I finally understood: players never play the way developers expect
Hey everyone, back with another embarrassing gamedev facepalm. Hopefully you get a laugh out of my pain, and maybe avoid doing this yourself.
So, I added a lock-on system to my horror game to make the combat sections a bit more manageable. Turns out, literally nobody uses it. Every Let's Play I've watched, players just panic and start blasting immediately. I guess when a monster is rushing you, reading text tutorials goes right out the window.
For a while, I didn't even think it was an issue. I actually convinced myself that the frantic, non-locked-on combat made the game feel more intense and immersive.
Then I watched this run:
https://www.youtube.com/watch?v=ri0T11XNwck&t=2962s
This poor M&K (mouse and keyboard) player spent a painful amount of time just mag-dumping straight into the final boss’s head.
The kicker? I forgot to put a hitbox on the head.
Throw in a phase 2 model change, and the whole fight turned into an absolute clusterfuck.
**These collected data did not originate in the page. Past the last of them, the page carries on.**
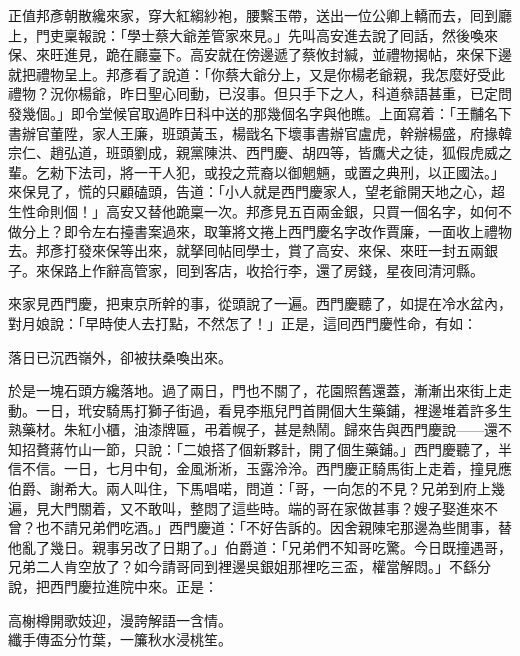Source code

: 正值邦彥朝散纔來家，穿大紅縐紗袍，腰繫玉帶，送出一位公卿上轎而去，囘到廳上，門吏稟報說：「學士蔡大爺差管家來見。」先叫高安進去說了囘話，然後喚來保、來旺進見，跪在廳臺下。高安就在傍邊遞了蔡攸封緘，並禮物揭帖，來保下邊就把禮物呈上。邦彥看了說道：「你蔡大爺分上，又是你楊老爺親，我怎麼好受此禮物？況你楊爺，昨日聖心囘動，已沒事。但只手下之人，科道叅語甚重，已定問發幾個。」即令堂候官取過昨日科中送的那幾個名字與他瞧。上面寫着：「王黼名下書辦官董陞，家人王廉，班頭黃玉，楊戩名下壞事書辦官盧虎，幹辦楊盛，府掾韓宗仁、趙弘道，班頭劉成，親黨陳洪、西門慶、胡四等，皆鷹犬之徒，狐假虎威之輩。乞勑下法司，將一干人犯，或投之荒裔以御魍魎，或置之典刑，以正國法。」來保見了，慌的只顧磕頭，告道：「小人就是西門慶家人，望老爺開天地之心，超生性命則個！」高安又替他跪稟一次。邦彥見五百兩金銀，只買一個名字，如何不做分上？即令左右擡書案過來，取筆將文捲上西門慶名字改作賈廉，{}一面收上禮物去。邦彥打發來保等出來，就拏囘帖囘學士，賞了高安、來保、來旺一封五兩銀子。來保路上作辭高管家，囘到客店，收拾行李，還了房錢，星夜囘清河縣。

來家見西門慶，把東京所幹的事，從頭說了一遍。西門慶聽了，如提在冷水盆內，對月娘說：「早時使人去打點，不然怎了！」正是，這囘西門慶性命，有如：

\begin{myquote}
落日已沉西嶺外，卻被扶桑喚出來。
\end{myquote}

於是一塊石頭方纔落地。過了兩日，門也不關了，花園照舊還蓋，漸漸出來街上走動。{}一日，玳安騎馬打獅子街過，看見李瓶兒門首開個大生藥鋪，裡邊堆着許多生熟藥材。朱紅小櫃，油漆牌匾，弔着幌子，甚是熱鬧。歸來告與西門慶說——還不知招贅蔣竹山一節，只說：「二娘搭了個新夥計，開了個生藥鋪。」{}西門慶聽了，半信不信。一日，七月中旬，金風淅淅，玉露泠泠。西門慶正騎馬街上走着，撞見應伯爵、謝希大。兩人叫住，下馬唱喏，問道：「哥，一向怎的不見？兄弟到府上幾遍，見大門關着，又不敢叫，整悶了這些時。端的哥在家做甚事？嫂子娶進來不曾？也不請兄弟們吃酒。」西門慶道：「不好告訴的。因舍親陳宅那邊為些閒事，替他亂了幾日。親事另改了日期了。」伯爵道：「兄弟們不知哥吃驚。今日既撞遇哥，兄弟二人肯空放了？如今請哥同到裡邊吳銀姐那裡吃三盃，權當解悶。」不繇分說，把西門慶拉進院中來。正是：

\begin{myquote}
高榭樽開歌妓迎，漫誇解語一含情。\\纖手傳盃分竹葉，一簾秋水浸桃笙。
\end{myquote}

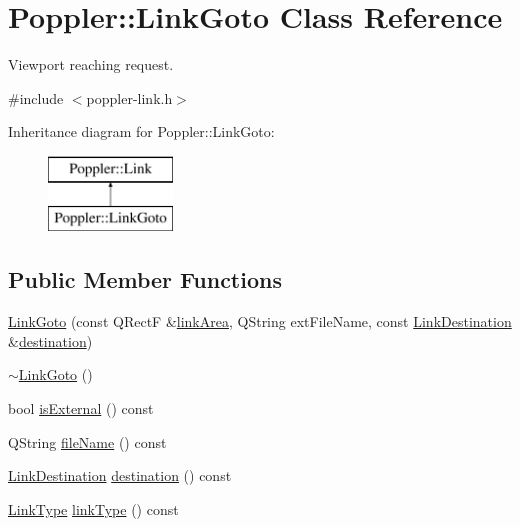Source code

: \hypertarget{class_poppler_1_1_link_goto}{}\section{Poppler\+:\+:Link\+Goto Class Reference}
\label{class_poppler_1_1_link_goto}


Viewport reaching request.  




{\ttfamily \#include $<$poppler-\/link.\+h$>$}

Inheritance diagram for Poppler\+:\+:Link\+Goto\+:\begin{figure}[H]
\begin{center}
\leavevmode
\includegraphics[height=2.000000cm]{class_poppler_1_1_link_goto}
\end{center}
\end{figure}
\subsection*{Public Member Functions}
\begin{DoxyCompactItemize}
\item 
\hyperlink{class_poppler_1_1_link_goto_a840e25247ce9e2d38e74116222f54bbf}{Link\+Goto} (const Q\+RectF \&\hyperlink{class_poppler_1_1_link_adb525b65cfac39dcdba3f59faa57a0bf}{link\+Area}, Q\+String ext\+File\+Name, const \hyperlink{class_poppler_1_1_link_destination}{Link\+Destination} \&\hyperlink{class_poppler_1_1_link_goto_aa09835c861c3c0ef32555c25f6325a22}{destination})
\item 
\hyperlink{class_poppler_1_1_link_goto_af2947099da72e0b102a62313f7c6d211}{$\sim$\+Link\+Goto} ()
\item 
bool \hyperlink{class_poppler_1_1_link_goto_a892497a8afa41fdafca1573f6dc6e9c7}{is\+External} () const
\item 
Q\+String \hyperlink{class_poppler_1_1_link_goto_a2ca06b1b69c22b92490750b6cf7487f8}{file\+Name} () const
\item 
\hyperlink{class_poppler_1_1_link_destination}{Link\+Destination} \hyperlink{class_poppler_1_1_link_goto_aa09835c861c3c0ef32555c25f6325a22}{destination} () const
\item 
\hyperlink{class_poppler_1_1_link_af0dacfa77a548bb043dbae4bb9dc6c1e}{Link\+Type} \hyperlink{class_poppler_1_1_link_goto_a4060fbbbe4ebcb4bd55e737659b55092}{link\+Type} () const
\end{DoxyCompactItemize}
Watching it was a rollercoaster of laughing out loud and wanting to crawl into a hole and die of embarrassment. Honestly, massive respect to that YouTuber for not rage-quitting and actually finishing the game.
The stupidest part is exactly why this bug made it to release. I had scaled the boss up by 1.4x late in development. But because of my own dev tunnel vision, I never noticed the missing hitbox. Why? Because I always test with a controller, I always use my own lock-on mechanic, and it naturally aims for center mass instead of the head.